_Exercise goal:_ Search the data for the string "있습니다" and copy each line where it turns up.

_Data provided:_
....................
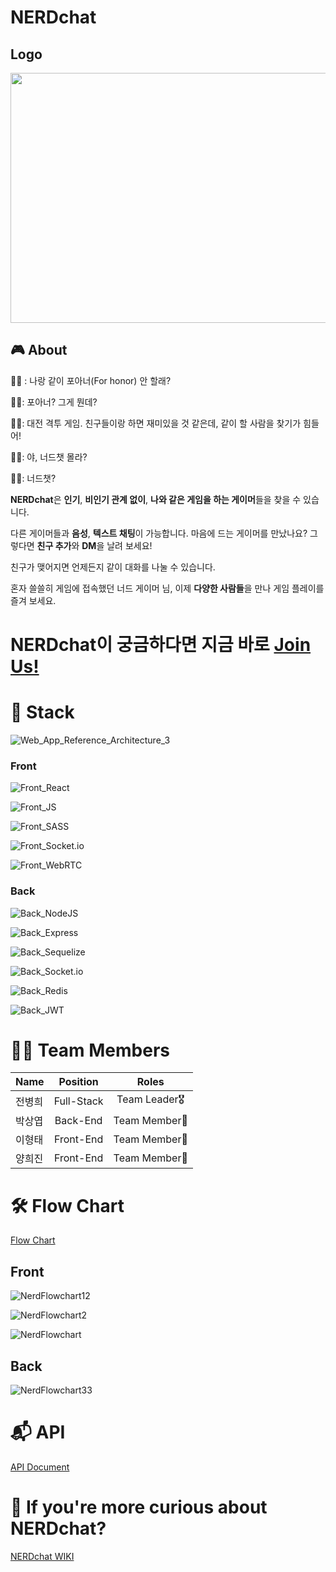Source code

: # NERDchat

## Logo
<img src="https://user-images.githubusercontent.com/79839230/132945747-d75e1792-a210-4a14-92c6-5c4f67e27eea.gif" width="550" height="400" />

## 🎮 About
👦🏻 : 나랑 같이 포아너(For honor) 안 할래?

👩🏻: 포아너? 그게 뭔데?

👦🏻: 대전 격투 게임. 친구들이랑 하면 재미있을 것 같은데, 같이 할 사람을 찾기가 힘들어!

👩🏻: 야, 너드챗 몰라?

👦🏻: 너드챗?

**NERDchat**은 **인기**, **비인기 관계 없이**, **나와 같은 게임을 하는 게이머**들을 찾을 수 있습니다.

다른 게이머들과 **음성**, **텍스트 채팅**이 가능합니다. 마음에 드는 게이머를 만났나요? 그렇다면 **친구 추가**와 **DM**을 날려 보세요!

친구가 맺어지면 언제든지 같이 대화를 나눌 수 있습니다.

혼자 쓸쓸히 게임에 접속했던 너드 게이머 님, 이제 **다양한 사람들**을 만나 게임 플레이를 즐겨 보세요.

# **NERDchat이 궁금하다면 지금 바로 [Join Us!](https://nerdchat.link)**

# 👾 Stack

![Web_App_Reference_Architecture_3](https://user-images.githubusercontent.com/79839230/136819504-ca5d0090-c314-40be-82e8-3ea12cc35529.png)

### Front

![Front_React](https://img.shields.io/badge/FRONT-REACT-61DAFB?style=for-the-badge&logo=react)

![Front_JS](https://img.shields.io/badge/FRONT-JAVASCRIPT-F7DF1E?style=for-the-badge&logo=javascript)

![Front_SASS](https://img.shields.io/badge/FRONT-SASS-CC6699?style=for-the-badge&logo=Sass)

![Front_Socket.io](https://img.shields.io/badge/FRONT-Socket.io-010101?style=for-the-badge&logo=Socket.io)

![Front_WebRTC](https://img.shields.io/badge/FRONT-WebRTC-333333?style=for-the-badge&logo=WebRTC)

### Back

![Back_NodeJS](https://img.shields.io/badge/BACK-NODE.JS-339933?style=for-the-badge&logo=node.js)

![Back_Express](https://img.shields.io/badge/BACK-EXPRESS-000000?style=for-the-badge&logo=express)

![Back_Sequelize](https://img.shields.io/badge/BACK-Sequelize-52B0E7?style=for-the-badge&logo=Sequelize)

![Back_Socket.io](https://img.shields.io/badge/BACK-Socket.io-010101?style=for-the-badge&logo=Socket.io)

![Back_Redis](https://img.shields.io/badge/BACK-REDIS-DC382D?style=for-the-badge&logo=redis)

![Back_JWT](https://img.shields.io/badge/BACK-JWT-000000?style=for-the-badge&logo=JSON%20Web%20Tokens)


# 🙌🏻 Team Members

| Name     | Position | Roles     |
| :---        |    :----:   |          :---: |
| 전병희   | Full-Stack       | Team Leader🎖   |
| 박상엽   | Back-End       | Team Member🏅   |
| 이형태   | Front-End      | Team Member🏅   |
| 양희진   | Front-End      | Team Member🏅   |


# 🛠 Flow Chart

[Flow Chart](https://github.com/codestates/NERDchat/wiki/Flow-Chart)

## Front

![NerdFlowchart12](https://user-images.githubusercontent.com/78544031/135282633-7b0f1dc7-abb2-48c9-a6c6-981cf0566458.jpeg)

![NerdFlowchart2](https://user-images.githubusercontent.com/78544031/135282482-5fdff8c6-0a43-4fa5-b575-92a234e0a29b.jpeg)

![NerdFlowchart](https://user-images.githubusercontent.com/78544031/135282456-1c7fbb40-a62b-4755-b655-bd92b1701742.jpeg)

## Back

![NerdFlowchart33](https://user-images.githubusercontent.com/78544031/135283421-52fec292-11fa-4e83-a421-0a73fc5a5e20.jpeg)


# 📬 API

[API Document](https://github.com/codestates/NERDchat/wiki/API-Document)


# 💜 If you're more curious about NERDchat?

[NERDchat WIKI](https://github.com/codestates/NERDchat/wiki)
....................
_Task solution:_
**NERDchat**은 **인기**, **비인기 관계 없이**, **나와 같은 게임을 하는 게이머**들을 찾을 수 있습니다.
친구가 맺어지면 언제든지 같이 대화를 나눌 수 있습니다.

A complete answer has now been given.